Plusieurs obstacles courants peuvent être mis en évidence dans le discours du patient :

  •  l'impression que ça ne va rien changer (le désespoir)

  •  la stigmatisation

  • les craintes d'intrusion

  • la peur du changement

  • la peur de l'hospitalisation et de la médication.

Le clinicien devra faire attention à l'ensemble de ces signaux et s'adapter à la vitesse et aux besoins du patient. Il est important de souligner qu'il n'est pas nécessaire que le patient se reconnaisse psychotique pour travailler avec lui, la reconnaissance n'est pas nécessaire à l'intervention ; par contre, professionnel et patient doivent se rejoindre sur l'aide et les objectifs des séances afin d'éviter la vision traumatique de l'expérience. En effet, le patient peut ne plus vouloir en reparler et la thérapie peut-être mal vécue pour cette raison.

La famille elle-même peut devenir un obstacle, il sera important de ne pas la négliger. Ou, dans certains cas, il existe des « folies à deux », c'est le cas des adolescents et de leur mère dite schizotypique. Il existe aussi des obstacles liés au thérapeute : le malaise, le manque d'ajustement thérapeutique et au rythme du patient, la crainte de la confrontation ou, plus particulièrement la crainte de cautionner si l'on ne confronte pas et, enfin, la banalisation du vécu du patient s’avérerait contreproductif.

 

Antipsychotiques chez l'enfant et l'adolescent.

L’évolution vers la prescription de psychotropes à large sceptre est-elle justifiée par l'évidence ?


 Le samedi 28 novembre, près de deux cents personnes se sont réunies pour assister aux différents exposés. La salle était comble de psychologues cliniciens en formation ou déjà fort expérimentés, mais aussi de chercheurs et de médecins. Cinq mini-conférences d'environ 3/4 d'heure, prolongées par les questions de l'auditoire ont rempli la journée.

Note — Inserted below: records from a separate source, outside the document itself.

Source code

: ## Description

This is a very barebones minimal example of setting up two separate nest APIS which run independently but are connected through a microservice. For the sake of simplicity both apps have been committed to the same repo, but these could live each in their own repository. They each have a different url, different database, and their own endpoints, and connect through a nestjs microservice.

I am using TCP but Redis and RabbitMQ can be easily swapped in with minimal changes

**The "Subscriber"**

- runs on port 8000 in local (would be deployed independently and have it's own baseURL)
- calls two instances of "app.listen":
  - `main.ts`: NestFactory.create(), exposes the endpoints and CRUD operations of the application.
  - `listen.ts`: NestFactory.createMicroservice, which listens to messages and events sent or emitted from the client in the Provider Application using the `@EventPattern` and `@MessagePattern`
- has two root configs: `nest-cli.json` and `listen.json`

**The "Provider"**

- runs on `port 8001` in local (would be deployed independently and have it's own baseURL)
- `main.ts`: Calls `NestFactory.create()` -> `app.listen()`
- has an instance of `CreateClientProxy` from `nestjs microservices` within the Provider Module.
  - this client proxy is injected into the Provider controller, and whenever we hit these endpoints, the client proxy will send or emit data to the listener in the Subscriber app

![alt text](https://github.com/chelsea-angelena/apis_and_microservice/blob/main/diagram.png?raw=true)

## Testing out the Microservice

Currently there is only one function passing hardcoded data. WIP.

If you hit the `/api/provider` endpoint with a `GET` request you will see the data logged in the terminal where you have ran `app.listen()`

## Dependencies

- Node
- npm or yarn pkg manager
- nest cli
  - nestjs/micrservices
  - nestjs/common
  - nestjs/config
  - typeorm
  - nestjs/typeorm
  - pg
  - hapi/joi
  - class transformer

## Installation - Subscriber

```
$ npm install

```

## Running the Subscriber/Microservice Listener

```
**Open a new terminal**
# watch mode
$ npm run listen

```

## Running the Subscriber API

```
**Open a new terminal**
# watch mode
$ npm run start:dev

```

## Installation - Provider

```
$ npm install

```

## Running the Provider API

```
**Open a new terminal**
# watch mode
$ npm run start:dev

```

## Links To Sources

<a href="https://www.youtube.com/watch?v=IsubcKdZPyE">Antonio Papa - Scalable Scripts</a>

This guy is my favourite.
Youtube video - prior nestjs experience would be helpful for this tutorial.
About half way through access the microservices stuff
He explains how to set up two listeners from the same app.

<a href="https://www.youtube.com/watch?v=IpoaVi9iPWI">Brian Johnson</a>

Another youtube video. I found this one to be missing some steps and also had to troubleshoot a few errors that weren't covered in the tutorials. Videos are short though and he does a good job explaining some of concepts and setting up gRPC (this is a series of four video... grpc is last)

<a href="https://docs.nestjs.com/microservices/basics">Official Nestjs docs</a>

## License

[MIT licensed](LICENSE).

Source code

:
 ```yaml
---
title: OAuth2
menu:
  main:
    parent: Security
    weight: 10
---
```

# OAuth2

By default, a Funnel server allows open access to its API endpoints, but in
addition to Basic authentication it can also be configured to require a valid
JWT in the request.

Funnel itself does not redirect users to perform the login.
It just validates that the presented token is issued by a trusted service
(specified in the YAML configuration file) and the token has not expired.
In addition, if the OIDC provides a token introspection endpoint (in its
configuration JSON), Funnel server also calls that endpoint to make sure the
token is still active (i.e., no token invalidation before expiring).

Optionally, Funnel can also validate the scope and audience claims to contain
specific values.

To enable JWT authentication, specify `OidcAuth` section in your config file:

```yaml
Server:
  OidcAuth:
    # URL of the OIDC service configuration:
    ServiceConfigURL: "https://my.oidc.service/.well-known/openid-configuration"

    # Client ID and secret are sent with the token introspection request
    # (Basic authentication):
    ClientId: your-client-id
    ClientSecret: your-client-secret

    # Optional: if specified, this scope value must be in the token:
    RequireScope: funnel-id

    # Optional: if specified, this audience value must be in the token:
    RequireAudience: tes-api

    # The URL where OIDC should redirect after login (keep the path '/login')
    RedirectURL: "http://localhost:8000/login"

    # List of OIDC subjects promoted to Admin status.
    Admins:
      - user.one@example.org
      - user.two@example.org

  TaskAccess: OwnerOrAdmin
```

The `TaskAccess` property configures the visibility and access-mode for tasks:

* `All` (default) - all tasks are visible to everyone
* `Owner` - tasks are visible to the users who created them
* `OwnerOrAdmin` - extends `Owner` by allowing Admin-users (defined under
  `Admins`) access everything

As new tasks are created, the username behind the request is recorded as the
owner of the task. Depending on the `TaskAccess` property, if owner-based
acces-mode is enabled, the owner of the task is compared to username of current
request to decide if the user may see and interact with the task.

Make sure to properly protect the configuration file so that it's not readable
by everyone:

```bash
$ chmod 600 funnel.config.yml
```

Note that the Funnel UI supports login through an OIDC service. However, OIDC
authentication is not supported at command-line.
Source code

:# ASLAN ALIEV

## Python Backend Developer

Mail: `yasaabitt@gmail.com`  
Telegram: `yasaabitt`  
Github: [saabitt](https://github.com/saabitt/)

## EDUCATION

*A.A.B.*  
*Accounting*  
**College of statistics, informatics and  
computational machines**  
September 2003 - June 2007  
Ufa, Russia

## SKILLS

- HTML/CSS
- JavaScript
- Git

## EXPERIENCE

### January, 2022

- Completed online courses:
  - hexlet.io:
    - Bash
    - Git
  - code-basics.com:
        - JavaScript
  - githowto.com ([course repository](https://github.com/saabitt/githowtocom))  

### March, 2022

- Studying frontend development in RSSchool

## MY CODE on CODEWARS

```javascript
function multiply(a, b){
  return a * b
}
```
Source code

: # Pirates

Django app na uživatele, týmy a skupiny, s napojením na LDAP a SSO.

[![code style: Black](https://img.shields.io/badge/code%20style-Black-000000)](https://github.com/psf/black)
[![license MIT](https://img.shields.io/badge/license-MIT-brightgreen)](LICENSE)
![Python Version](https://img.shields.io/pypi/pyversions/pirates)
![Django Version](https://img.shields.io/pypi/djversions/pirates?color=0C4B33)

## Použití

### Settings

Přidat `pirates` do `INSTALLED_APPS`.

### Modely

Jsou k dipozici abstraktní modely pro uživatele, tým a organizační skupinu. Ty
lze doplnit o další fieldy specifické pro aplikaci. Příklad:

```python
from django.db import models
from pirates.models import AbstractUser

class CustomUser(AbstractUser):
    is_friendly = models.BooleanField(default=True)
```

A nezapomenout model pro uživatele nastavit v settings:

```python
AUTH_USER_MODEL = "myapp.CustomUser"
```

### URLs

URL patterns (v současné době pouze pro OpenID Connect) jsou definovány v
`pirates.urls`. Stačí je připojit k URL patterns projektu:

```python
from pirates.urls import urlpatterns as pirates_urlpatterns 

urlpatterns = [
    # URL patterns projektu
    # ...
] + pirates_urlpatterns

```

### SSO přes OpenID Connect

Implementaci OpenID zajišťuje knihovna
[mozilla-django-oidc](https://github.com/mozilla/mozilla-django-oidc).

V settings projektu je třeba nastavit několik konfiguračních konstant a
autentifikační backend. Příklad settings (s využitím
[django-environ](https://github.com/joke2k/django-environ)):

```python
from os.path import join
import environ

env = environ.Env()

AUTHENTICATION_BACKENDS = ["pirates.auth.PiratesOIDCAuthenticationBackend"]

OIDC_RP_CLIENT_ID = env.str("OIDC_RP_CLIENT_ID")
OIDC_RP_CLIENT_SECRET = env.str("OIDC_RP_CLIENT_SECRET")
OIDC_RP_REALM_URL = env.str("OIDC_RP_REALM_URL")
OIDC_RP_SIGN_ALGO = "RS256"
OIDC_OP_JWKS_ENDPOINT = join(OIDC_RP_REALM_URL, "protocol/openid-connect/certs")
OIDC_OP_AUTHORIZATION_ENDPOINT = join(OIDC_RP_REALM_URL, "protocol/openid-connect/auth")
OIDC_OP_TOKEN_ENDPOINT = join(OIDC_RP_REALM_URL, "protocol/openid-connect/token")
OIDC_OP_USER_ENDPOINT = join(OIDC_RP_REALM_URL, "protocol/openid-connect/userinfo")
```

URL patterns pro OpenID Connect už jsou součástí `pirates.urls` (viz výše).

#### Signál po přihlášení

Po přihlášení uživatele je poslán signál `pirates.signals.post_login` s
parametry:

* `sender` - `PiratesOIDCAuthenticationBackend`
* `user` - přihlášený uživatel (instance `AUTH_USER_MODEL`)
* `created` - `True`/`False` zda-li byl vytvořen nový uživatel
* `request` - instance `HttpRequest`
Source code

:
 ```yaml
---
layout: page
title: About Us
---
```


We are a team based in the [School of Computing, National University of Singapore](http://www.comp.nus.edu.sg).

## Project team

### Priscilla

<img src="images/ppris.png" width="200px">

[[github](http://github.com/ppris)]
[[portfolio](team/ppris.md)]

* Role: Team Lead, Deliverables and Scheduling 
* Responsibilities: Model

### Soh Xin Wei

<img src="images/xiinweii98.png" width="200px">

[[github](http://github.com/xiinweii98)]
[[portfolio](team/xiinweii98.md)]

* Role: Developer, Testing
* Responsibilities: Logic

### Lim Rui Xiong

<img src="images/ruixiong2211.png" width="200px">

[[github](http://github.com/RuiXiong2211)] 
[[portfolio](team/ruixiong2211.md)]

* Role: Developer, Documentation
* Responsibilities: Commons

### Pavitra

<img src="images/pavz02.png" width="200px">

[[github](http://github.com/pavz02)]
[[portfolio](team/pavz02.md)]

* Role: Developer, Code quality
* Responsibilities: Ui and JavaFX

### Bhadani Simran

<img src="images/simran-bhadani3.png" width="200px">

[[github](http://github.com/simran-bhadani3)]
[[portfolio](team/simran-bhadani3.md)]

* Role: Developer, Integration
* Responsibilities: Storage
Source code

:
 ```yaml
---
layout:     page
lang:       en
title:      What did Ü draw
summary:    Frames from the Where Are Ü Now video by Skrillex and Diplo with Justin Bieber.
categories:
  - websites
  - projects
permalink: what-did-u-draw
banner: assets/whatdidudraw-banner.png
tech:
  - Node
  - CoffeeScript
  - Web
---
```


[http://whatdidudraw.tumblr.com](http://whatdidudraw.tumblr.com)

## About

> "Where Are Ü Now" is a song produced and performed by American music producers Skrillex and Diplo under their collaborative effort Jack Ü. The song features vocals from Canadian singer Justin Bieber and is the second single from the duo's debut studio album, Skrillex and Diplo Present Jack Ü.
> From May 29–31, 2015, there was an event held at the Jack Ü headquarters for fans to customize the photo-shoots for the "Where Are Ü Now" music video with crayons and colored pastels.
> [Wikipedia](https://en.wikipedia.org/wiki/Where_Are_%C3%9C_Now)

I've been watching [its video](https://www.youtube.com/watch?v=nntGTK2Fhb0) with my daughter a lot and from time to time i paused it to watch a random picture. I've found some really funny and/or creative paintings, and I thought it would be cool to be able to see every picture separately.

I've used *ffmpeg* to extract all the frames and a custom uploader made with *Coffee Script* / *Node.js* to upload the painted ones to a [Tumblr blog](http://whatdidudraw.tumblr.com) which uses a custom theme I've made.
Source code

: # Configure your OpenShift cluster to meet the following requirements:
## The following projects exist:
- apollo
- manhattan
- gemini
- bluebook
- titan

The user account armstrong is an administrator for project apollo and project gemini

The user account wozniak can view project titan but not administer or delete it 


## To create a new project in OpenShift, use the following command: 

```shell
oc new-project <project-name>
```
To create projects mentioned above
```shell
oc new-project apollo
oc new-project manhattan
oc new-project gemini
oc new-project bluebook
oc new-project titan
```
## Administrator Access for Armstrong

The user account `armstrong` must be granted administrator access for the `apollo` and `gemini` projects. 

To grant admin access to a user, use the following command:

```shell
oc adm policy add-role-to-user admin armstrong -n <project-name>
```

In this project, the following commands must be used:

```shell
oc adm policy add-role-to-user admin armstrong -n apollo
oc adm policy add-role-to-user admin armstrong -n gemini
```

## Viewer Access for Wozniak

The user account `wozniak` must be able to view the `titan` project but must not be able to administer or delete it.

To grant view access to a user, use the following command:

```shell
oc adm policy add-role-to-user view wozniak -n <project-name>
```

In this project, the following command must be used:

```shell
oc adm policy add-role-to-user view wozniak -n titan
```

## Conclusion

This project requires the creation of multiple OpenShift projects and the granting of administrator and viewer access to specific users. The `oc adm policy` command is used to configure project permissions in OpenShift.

 Nous retrouvons le Dr Holzer, qui, en moins d'une heure, a abordé une question au travers de son expérience clinique et de recherches empiriques. Cette présentation concernait l'utilisation des antipsychotiques chez l'enfant et l’adolescent. La justification et la pertinence de la prescription de psychotropes à large spectre en était le fil conducteur.

Avant de commencer cette partie, nous aimerions rappeler au lecteur les caractéristiques et différences principales existants entre antipsychotiques de première et de seconde génération, ou typique et atypique. Les antipsychotiques de première génération, qualifiés de typiques, comme la chlorpromazine, sont des neuroleptiques qui ont une action qui cible principalement les symptômes positifs. Le médicament a pour effet principal de bloquer les récepteurs à la dopamine. Les antipsychotiques de seconde génération ou atypiques, sont plus spécifiques et auraient moins d'effets secondaires, La Clozapine (Leponex) fait partie de cette famille de neuroleptiques. Ceux-ci sont associés à une action ciblant les symptômes positifs, mais aussi certains symptômes négatifs, par une action du médicament sur les récepteurs de la sérotonine et sur la dopamine.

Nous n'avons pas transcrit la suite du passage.